> INPUT DATA
--- START ---

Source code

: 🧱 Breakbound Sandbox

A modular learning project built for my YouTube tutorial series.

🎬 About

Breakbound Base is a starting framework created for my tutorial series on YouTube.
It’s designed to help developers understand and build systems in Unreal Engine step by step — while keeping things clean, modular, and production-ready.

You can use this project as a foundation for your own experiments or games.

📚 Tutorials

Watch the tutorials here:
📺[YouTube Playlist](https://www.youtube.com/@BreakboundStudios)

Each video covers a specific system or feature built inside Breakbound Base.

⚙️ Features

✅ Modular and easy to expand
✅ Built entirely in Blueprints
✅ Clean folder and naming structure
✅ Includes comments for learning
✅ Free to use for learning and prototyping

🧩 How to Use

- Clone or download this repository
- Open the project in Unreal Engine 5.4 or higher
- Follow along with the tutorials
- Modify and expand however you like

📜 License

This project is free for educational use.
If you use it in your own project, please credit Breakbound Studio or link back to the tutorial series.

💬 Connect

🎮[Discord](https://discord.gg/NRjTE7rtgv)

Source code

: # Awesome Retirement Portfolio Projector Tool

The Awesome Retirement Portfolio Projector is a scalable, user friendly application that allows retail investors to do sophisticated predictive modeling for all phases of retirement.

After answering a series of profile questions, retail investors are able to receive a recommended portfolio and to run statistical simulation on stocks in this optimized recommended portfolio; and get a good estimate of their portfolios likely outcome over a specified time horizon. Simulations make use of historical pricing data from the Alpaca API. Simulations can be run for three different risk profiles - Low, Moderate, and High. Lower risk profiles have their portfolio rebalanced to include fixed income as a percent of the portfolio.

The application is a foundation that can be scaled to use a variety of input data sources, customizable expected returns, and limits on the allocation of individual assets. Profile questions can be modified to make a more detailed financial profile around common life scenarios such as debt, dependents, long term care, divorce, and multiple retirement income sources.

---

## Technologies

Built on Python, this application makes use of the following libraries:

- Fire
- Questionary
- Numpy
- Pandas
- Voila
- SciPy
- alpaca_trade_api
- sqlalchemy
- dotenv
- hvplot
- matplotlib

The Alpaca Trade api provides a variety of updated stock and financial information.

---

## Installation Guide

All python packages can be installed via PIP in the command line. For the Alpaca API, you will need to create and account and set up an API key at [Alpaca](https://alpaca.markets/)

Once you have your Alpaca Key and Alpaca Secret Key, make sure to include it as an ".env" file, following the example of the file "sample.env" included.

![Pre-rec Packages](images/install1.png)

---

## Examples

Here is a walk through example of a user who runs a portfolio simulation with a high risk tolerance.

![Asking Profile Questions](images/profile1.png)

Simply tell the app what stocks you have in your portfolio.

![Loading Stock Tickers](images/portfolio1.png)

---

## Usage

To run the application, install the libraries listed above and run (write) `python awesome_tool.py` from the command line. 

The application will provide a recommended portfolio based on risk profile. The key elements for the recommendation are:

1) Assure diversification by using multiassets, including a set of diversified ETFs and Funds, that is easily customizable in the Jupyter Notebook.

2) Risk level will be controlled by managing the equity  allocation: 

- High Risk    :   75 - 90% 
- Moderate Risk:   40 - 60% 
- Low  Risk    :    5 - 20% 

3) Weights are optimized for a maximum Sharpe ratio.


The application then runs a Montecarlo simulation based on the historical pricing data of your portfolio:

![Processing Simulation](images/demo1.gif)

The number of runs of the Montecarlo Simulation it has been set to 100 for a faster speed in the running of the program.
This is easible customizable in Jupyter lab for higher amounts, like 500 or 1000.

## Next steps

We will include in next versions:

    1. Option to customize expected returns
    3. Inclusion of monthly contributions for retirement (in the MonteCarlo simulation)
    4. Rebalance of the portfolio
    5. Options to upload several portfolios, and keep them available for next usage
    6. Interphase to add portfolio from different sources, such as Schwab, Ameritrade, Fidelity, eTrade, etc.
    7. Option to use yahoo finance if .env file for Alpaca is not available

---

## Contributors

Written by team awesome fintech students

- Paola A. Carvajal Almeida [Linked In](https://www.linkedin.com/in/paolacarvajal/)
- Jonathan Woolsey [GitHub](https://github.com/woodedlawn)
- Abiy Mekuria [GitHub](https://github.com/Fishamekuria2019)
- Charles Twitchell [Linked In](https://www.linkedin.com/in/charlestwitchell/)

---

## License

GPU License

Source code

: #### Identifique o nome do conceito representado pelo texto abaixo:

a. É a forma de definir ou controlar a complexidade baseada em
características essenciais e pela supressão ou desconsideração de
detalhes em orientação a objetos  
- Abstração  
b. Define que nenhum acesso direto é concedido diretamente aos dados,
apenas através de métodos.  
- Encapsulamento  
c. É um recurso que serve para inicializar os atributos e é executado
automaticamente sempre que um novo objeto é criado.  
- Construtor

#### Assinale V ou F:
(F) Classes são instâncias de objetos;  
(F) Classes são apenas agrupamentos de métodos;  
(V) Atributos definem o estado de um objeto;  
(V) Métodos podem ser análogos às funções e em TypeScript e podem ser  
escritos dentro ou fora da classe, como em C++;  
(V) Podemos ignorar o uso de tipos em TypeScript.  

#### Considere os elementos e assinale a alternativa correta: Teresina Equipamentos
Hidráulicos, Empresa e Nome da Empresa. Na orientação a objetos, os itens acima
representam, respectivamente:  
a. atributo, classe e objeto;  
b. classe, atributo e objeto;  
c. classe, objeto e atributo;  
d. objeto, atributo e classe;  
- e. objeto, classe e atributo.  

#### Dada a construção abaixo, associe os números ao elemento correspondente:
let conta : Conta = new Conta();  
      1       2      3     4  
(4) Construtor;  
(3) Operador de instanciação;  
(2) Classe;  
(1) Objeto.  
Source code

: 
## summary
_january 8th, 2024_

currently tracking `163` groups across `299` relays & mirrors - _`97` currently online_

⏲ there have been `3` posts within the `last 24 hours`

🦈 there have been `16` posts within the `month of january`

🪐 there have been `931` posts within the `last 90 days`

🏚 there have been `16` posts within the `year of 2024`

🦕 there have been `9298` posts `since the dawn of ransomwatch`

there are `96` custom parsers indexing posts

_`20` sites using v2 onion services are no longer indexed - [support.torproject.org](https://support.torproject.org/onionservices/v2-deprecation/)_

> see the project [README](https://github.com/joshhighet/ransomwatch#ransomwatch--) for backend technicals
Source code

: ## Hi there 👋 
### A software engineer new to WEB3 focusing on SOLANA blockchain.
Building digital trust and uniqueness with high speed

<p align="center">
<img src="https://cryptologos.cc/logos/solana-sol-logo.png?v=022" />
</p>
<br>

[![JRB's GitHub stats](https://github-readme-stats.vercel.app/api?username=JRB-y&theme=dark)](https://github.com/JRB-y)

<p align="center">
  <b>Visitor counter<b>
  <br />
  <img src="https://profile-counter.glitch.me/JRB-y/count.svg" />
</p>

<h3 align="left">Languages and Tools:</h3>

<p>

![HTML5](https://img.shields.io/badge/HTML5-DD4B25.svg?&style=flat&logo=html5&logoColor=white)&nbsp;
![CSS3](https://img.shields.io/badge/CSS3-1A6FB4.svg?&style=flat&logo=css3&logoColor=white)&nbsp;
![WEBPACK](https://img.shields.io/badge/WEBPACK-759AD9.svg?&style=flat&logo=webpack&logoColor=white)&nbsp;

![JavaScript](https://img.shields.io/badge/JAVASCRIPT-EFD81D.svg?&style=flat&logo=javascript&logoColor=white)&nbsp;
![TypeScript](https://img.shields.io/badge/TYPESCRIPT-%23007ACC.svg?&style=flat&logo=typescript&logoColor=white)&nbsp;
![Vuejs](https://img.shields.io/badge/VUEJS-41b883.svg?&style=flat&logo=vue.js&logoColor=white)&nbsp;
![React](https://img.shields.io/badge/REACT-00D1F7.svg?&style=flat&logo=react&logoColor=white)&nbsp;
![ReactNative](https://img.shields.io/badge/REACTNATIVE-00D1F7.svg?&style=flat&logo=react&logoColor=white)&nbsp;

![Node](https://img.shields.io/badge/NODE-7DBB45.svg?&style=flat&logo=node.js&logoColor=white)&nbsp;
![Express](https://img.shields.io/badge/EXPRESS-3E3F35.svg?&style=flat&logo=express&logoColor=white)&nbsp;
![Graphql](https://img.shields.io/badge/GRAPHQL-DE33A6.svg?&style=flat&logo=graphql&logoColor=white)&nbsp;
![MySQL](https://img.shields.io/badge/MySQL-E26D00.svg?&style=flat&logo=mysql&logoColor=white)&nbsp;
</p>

--- END ---
--- START ---

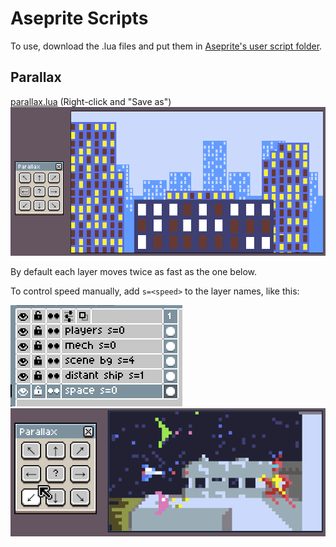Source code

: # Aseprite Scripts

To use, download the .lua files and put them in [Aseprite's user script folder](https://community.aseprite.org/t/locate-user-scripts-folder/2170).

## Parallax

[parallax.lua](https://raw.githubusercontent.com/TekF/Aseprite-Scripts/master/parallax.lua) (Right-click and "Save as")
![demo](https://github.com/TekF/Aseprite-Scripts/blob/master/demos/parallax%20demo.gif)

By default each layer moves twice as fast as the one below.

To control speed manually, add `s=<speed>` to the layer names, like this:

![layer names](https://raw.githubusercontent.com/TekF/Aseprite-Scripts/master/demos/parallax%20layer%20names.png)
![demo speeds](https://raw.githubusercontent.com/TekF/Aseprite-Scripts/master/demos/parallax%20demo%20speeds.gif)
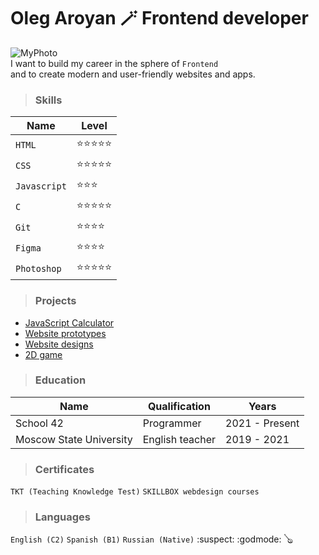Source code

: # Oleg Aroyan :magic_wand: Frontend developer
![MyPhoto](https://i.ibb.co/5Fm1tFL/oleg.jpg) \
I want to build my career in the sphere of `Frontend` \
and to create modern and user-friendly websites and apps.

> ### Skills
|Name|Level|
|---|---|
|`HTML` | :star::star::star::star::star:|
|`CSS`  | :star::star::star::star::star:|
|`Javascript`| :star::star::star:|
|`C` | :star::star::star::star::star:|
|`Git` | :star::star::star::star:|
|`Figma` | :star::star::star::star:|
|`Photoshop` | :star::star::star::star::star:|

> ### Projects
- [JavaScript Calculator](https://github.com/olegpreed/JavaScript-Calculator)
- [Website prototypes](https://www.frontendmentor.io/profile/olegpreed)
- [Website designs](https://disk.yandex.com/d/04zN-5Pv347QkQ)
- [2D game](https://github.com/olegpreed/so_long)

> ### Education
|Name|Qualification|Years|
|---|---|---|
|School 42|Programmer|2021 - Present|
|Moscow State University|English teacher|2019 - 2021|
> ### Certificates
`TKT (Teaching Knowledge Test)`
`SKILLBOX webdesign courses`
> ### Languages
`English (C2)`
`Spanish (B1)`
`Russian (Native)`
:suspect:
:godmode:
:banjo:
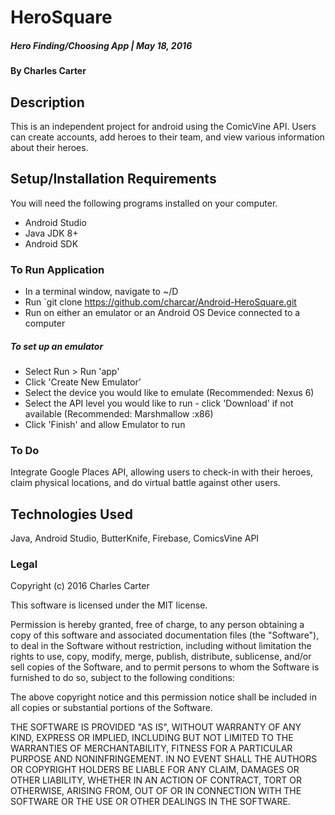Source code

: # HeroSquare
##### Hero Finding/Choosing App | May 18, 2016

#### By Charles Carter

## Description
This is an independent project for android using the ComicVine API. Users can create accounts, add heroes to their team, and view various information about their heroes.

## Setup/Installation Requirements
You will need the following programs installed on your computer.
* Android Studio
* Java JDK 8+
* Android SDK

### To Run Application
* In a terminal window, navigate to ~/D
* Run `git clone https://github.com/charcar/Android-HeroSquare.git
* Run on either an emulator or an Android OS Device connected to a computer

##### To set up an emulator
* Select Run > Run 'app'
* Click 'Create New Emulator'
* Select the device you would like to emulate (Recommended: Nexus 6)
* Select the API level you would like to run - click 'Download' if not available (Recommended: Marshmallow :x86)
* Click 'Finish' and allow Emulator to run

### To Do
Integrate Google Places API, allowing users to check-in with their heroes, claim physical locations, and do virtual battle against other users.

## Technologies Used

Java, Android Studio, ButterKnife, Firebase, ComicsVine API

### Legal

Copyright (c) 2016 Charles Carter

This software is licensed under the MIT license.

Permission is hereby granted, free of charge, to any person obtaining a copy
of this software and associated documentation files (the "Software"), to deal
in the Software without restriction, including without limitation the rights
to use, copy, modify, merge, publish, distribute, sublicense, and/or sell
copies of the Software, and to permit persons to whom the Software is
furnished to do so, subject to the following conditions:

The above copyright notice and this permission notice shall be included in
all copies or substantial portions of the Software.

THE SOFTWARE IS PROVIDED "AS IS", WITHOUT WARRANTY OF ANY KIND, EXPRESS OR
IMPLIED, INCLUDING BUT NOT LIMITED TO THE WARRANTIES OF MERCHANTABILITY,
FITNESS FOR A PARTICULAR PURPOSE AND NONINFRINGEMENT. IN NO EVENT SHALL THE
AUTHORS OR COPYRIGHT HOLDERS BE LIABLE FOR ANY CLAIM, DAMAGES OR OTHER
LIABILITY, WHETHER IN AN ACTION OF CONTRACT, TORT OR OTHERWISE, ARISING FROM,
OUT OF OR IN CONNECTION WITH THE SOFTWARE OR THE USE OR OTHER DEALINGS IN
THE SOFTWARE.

--- END ---
--- START ---

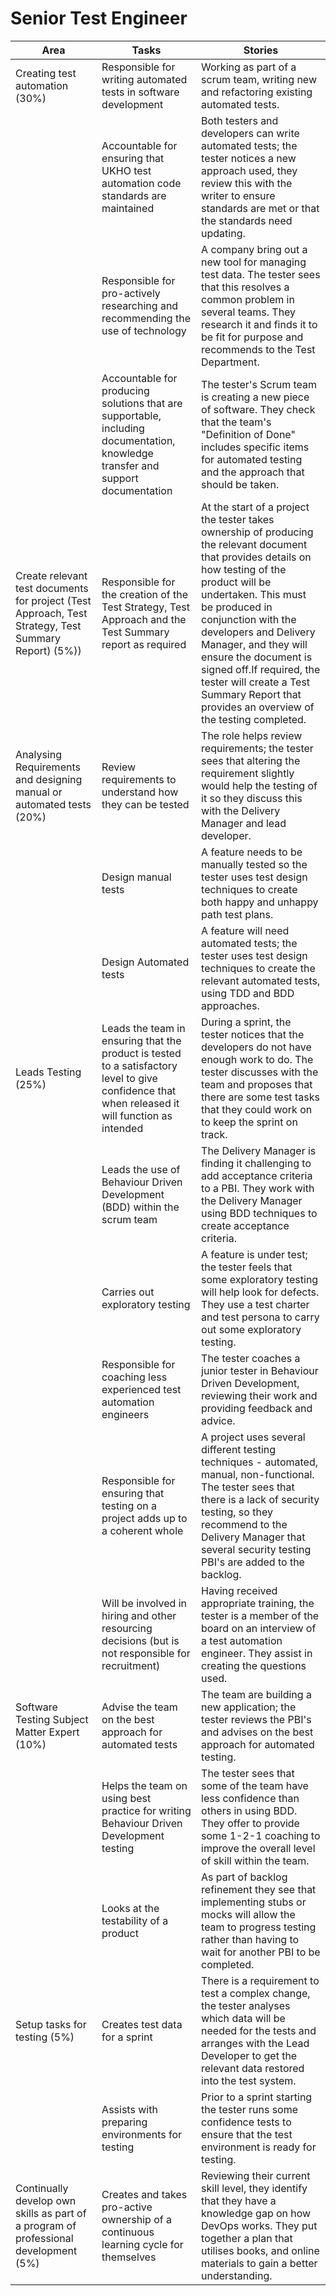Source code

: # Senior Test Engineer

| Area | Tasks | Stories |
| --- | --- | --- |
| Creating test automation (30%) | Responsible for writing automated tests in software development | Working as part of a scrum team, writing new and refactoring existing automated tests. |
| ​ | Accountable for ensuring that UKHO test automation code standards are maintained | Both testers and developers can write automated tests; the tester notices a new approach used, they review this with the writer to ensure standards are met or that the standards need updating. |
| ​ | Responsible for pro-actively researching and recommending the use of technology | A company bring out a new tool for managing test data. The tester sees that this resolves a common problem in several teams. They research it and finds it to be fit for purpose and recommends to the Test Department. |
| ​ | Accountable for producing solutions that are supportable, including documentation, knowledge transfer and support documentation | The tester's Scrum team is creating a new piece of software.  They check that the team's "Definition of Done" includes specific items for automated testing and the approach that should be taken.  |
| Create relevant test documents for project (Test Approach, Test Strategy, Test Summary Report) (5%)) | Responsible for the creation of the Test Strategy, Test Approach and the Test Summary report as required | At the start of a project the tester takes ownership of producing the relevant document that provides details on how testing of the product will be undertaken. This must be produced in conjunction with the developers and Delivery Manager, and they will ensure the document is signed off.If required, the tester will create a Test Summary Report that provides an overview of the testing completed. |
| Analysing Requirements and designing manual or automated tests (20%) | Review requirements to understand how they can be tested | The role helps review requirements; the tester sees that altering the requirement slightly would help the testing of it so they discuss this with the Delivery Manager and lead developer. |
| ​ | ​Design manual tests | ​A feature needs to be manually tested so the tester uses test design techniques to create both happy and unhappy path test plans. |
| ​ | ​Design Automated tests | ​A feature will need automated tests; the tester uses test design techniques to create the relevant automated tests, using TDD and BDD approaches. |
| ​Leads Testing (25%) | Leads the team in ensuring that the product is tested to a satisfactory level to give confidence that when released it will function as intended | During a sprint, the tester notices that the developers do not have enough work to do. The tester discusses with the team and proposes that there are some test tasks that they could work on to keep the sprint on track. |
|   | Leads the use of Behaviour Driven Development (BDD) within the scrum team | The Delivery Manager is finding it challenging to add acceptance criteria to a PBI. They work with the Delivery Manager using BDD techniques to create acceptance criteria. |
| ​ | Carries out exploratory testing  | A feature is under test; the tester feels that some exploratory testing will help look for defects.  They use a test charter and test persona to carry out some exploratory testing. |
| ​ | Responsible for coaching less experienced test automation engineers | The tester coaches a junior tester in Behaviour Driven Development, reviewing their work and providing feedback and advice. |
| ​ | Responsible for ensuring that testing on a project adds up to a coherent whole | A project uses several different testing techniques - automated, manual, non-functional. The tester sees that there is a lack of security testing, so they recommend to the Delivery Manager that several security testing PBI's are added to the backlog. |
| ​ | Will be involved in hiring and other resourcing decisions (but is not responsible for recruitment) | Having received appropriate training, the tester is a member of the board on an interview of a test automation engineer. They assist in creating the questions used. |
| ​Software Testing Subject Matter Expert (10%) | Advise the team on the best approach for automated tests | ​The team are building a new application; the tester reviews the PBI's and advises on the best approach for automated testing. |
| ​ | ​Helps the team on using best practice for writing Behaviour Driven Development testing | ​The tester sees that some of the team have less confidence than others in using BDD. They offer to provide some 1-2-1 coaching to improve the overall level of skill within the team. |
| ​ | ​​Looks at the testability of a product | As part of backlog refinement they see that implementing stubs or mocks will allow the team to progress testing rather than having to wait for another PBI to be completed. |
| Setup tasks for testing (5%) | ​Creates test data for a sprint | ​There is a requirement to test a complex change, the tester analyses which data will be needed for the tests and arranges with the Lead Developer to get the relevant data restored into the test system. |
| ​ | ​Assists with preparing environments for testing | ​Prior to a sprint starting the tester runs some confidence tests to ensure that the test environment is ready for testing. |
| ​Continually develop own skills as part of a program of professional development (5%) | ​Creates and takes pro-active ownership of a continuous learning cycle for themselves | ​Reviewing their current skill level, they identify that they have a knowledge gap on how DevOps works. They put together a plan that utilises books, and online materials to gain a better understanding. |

--- END ---

> TASK OBJECTIVE
What is asked for is an exact copy of the lines above from the one containing "and advice. |" through the one containing "questions used. |", and only those.

> RESPONSE FOR THIS EXERCISE
| ​ | Responsible for coaching less experienced test automation engineers | The tester coaches a junior tester in Behaviour Driven Development, reviewing their work and providing feedback and advice. |
| ​ | Responsible for ensuring that testing on a project adds up to a coherent whole | A project uses several different testing techniques - automated, manual, non-functional. The tester sees that there is a lack of security testing, so they recommend to the Delivery Manager that several security testing PBI's are added to the backlog. |
| ​ | Will be involved in hiring and other resourcing decisions (but is not responsible for recruitment) | Having received appropriate training, the tester is a member of the board on an interview of a test automation engineer. They assist in creating the questions used. |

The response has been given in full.